The other feature of the posts so far is a noticeable lack of 'self indulgence', i.e. a willingness to save rather than necessarily buy the latest whizbang whatever.

Bill, you're so very clear about always wanting to cease working as soon as possible.
Would you say this reflects jobs that you simply didn't enjoy?  Would there have been other occupations that maybe would have given you interest and satisfaction?

I know a lot of people feel the same.  But some vow they will never fully retire, so much do they enjoy the work environment.  Some people seem to 'become their jobs' in that they're unsure of their identity outside of work.

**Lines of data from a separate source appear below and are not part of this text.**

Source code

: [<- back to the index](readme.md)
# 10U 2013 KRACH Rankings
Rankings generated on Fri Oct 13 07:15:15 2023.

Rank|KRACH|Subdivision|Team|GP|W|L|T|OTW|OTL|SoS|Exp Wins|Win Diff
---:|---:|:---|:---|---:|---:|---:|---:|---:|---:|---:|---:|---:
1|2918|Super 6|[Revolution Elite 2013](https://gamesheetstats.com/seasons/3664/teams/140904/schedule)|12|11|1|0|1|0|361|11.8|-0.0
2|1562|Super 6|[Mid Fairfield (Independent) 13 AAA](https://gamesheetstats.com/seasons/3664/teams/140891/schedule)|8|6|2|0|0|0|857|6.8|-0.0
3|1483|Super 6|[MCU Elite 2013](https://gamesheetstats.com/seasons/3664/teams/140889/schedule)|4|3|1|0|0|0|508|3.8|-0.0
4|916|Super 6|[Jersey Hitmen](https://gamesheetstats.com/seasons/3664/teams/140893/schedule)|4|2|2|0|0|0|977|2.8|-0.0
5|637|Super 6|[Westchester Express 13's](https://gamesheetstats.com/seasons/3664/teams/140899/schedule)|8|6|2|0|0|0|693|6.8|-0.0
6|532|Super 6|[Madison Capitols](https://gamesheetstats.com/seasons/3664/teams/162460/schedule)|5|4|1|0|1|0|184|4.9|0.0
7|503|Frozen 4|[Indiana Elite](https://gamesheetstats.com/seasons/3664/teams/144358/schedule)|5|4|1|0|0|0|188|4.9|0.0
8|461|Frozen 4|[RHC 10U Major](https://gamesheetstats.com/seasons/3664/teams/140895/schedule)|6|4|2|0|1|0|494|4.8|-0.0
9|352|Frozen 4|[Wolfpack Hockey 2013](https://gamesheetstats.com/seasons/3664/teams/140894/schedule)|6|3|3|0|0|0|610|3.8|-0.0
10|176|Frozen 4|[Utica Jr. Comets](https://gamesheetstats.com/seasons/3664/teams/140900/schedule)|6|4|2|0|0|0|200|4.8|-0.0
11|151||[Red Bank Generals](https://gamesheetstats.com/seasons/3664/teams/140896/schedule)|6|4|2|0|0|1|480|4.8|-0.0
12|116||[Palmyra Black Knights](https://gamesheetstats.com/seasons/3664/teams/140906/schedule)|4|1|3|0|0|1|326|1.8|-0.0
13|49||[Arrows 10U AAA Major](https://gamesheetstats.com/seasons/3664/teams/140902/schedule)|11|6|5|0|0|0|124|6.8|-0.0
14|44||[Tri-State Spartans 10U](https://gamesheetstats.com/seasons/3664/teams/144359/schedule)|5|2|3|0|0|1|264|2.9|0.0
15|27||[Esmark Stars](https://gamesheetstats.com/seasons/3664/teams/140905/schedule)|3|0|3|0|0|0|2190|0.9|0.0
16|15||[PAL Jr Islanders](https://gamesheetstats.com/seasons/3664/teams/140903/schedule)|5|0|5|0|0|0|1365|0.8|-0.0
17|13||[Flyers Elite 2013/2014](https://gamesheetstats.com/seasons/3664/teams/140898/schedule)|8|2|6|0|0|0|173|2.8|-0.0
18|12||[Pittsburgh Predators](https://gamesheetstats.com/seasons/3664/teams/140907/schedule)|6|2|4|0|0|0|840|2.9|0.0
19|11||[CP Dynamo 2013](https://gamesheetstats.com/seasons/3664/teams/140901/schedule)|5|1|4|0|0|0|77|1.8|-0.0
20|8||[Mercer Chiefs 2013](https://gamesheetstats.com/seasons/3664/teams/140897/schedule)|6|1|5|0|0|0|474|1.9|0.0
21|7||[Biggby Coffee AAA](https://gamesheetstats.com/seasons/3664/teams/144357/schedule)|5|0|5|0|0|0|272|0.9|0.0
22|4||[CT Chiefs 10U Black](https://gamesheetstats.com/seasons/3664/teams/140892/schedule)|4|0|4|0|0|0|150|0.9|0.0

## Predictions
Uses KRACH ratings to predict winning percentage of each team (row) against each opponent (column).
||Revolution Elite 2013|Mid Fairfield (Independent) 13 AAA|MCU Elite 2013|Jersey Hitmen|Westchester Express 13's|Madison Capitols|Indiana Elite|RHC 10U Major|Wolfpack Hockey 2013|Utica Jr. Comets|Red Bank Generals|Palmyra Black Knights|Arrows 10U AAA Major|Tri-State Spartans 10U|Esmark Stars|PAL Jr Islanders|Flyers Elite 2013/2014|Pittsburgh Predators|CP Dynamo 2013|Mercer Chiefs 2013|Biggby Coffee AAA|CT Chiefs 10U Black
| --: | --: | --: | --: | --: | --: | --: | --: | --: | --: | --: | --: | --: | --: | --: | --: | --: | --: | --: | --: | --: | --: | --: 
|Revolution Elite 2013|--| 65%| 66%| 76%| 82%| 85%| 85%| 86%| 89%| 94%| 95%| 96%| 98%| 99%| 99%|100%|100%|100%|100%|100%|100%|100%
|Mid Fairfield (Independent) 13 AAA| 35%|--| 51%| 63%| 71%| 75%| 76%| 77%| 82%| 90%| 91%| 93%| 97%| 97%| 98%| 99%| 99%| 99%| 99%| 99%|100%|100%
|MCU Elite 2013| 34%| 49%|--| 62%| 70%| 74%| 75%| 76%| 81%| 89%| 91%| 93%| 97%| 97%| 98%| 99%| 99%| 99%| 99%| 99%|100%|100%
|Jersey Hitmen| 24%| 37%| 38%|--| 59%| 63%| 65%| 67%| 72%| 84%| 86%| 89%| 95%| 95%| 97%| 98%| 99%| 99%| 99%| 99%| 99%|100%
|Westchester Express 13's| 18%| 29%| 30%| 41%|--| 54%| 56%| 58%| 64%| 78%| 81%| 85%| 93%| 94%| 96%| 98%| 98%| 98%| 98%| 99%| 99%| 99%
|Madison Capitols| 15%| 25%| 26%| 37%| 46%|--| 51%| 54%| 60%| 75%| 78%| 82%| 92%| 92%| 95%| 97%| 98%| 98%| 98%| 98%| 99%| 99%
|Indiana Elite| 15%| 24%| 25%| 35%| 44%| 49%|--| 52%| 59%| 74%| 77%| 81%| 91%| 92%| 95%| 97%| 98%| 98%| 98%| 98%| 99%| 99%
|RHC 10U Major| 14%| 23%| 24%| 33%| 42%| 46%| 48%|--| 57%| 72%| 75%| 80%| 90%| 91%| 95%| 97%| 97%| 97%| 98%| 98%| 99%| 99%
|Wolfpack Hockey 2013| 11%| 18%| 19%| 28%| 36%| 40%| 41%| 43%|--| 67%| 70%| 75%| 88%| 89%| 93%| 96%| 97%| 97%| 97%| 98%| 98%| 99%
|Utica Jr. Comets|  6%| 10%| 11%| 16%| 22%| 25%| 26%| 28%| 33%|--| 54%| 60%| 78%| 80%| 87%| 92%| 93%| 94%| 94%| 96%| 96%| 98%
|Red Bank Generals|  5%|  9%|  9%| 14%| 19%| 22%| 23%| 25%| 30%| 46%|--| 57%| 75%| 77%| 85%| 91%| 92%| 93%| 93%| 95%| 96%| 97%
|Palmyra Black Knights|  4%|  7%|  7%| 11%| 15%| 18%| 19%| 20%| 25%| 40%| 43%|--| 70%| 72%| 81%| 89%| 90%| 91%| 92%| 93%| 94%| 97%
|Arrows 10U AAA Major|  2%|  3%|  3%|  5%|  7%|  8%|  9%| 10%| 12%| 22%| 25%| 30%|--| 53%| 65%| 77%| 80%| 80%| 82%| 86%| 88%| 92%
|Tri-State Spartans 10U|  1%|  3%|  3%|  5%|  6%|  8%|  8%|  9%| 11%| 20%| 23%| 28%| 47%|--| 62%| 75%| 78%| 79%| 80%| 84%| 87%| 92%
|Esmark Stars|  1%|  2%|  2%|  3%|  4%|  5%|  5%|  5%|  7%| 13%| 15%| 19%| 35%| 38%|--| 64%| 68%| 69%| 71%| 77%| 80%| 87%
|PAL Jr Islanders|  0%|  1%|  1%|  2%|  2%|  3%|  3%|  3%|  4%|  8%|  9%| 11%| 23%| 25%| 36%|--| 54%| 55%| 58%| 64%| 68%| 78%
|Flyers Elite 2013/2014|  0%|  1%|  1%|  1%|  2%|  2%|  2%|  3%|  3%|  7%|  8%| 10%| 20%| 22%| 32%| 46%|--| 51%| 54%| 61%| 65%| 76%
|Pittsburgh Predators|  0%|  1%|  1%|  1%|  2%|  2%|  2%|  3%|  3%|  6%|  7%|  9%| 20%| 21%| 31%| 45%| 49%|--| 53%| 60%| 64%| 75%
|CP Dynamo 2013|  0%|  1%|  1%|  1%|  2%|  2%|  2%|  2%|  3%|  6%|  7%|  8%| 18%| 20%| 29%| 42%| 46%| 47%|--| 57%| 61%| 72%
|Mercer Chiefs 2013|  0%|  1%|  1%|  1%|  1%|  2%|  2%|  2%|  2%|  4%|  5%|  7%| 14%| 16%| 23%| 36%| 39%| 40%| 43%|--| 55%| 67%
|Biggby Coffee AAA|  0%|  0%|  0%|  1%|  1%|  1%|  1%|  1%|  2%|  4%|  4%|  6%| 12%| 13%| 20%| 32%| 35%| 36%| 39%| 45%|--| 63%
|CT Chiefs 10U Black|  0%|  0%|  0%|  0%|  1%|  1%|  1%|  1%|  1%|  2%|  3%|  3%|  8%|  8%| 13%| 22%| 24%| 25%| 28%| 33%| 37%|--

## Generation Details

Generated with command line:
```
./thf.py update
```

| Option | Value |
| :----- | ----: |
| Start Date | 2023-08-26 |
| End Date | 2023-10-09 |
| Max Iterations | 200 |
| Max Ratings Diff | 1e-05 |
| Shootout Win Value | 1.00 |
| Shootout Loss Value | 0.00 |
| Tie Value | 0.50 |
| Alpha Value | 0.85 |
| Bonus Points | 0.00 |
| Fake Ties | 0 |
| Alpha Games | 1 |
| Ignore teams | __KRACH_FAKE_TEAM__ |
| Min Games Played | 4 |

I left the workforce in my 40's, able to sustain myself financially and felt a huge relief to be away from the corporate competitiveness and striving for ever greater results.
But there has been sometimes a perverse nostalgia for the sense of challenge.

Please keep the stories coming.  So interesting.


----------



## medicowallet (7 February 2011)

There are many things which have influenced my ability to handle money, and even though I am a high income earner, I am wealthy too, which a lot of my colleagues are not.

My top 5, in no particular order are:

1. Self made parents. 
2. I have lost a lot of money investing, I have no fear in investing wisely.
3. Having responsibilities as a parent and single income family.
4. Only taking advice from older people who are wealthy from investing, not income.
5. Being frugal (I look for value, but quality)


----------



## Tysonboss1 (7 February 2011)

medicowallet said:


> 4. Only taking advice from older people who are wealthy from investing, not income.




I am not sure I could agree with only taking advice from people older than yourself. 

I think the quality of the advice is more important than the age of the advisor.


----------



## KurwaJegoMac (7 February 2011)

Great thread Julia! I'm really enjoying hearing other people's stories. As for me, I'm 25 and only got into the whole investing world in the last 3 years. 



Julia said:


> I'm interested to know why some of us seem to have a natural capacity to deal well with money and others do not.
> 
> Does it have to do with how you were brought up?  What attitudes you observed in your parents re saving/spending/investing?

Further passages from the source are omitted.